TV: The Green Party changed its position on the Divorce Act in its revised platform. Why?
EM: There was some language that could be misconstrued and it didn’t reflect the platform. It was a question of clarifying language; the politics didn’t change. We still believe the Divorce Act needs to be reformed and revisited. The BC Family Act [is] a very good model — if at all possible, it’s preferable to see mediated settlements and resolutions and less of an adversarial model. The concern is that families end up with a much worsened economic situation at the end of a matrimonial breakdown and it’s certainly preferable to ensure that partners in divorce proceedings end up with an equitable division of assets. In an acrimonious dispute that is very adversarial, everybody loses. We consulted with family law experts and we think it makes sense to revise the Divorce Act.
The way it was drafted picked up on some language that looked as though we were advocating sort of a fathers’ rights position, which wasn’t our position. We do believe that the best interest of the child is paramount in any proceeding, and that language had to be clarified. We didn’t change the position.
TV: Where would you start when implementing the Calls to Action of the Truth and Reconciliation Commission of Canada?
EM: There’s a long list of things that are long overdue. One of course is the establishment of an enquiry into missing and murdered Indigenous women. Another key part of the Truth and Reconciliation Report is to work — and this is going to be done across provincial and federal lines together — but we definitely need to take action on the protection of Indigenous languages across Canada.

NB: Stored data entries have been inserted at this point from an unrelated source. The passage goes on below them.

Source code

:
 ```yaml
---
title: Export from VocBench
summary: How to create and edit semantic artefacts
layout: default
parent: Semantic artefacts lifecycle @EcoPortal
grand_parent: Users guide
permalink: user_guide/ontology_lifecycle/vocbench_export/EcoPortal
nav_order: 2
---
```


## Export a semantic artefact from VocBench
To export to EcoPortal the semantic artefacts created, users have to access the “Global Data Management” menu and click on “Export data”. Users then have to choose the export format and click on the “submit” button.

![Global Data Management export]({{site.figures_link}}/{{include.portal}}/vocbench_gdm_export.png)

That was a key part of the recognition of cultural genocide within the residential school system.
But there’s a very long list of overdue aspects of the nation to nation reconciliation that needs to take place between those of us who are descendants from colonisers and the original Peoples of Turtle Island, so for Métis and First Nations and Inuit concerns, we believe we should actually reimagine what Canada is as a federation.
We’re advocating for the creation of a council of Canadian governments, which would include the Canadian government, provincial and territorial governments, representatives of municipal government, as well as Métis, First Nations, and Inuit leaders at the same table to deal with every issue, not just First Nations issues, every issue. That would mean that we’d be looking at a housing strategy for Canada with a specific focus on ensuring that the housing crisis in First Nations communities is dealt with urgently. Also, there’s no question that the quality of education in First Nations, Inuit, and Métis communities is not as good as it should be to meet the national standards. The same thing is true for clean drinking water.
TV: Do you believe that you can balance the budget while achieving your goals?
EM: Yes, absolutely. We’ve presented a balanced budget, but we don’t have a fetish on balanced budgets. If we needed to go into a deficit because the economic situation altered, if the efforts we put in, if we were forming government — which we’re not going to form government — but if we did, we’re presenting a platform that’s credible and that would work.
As things now stand, we’ve put forward a budget in detail over a period of four years that remains in surplus. We’d also increase taxes on large corporations, which is how we’re able to maintain a surplus while expanding social services. There are a number of substantial and extensive items on our budget, but we cover those with increases in tax revenue from large corporations. We also have a significant and interesting revenue strain from legalizing cannabis and regulating it and taxing it.
TV: How does your plan to legalize cannabis differ from that of the Liberal Party’s?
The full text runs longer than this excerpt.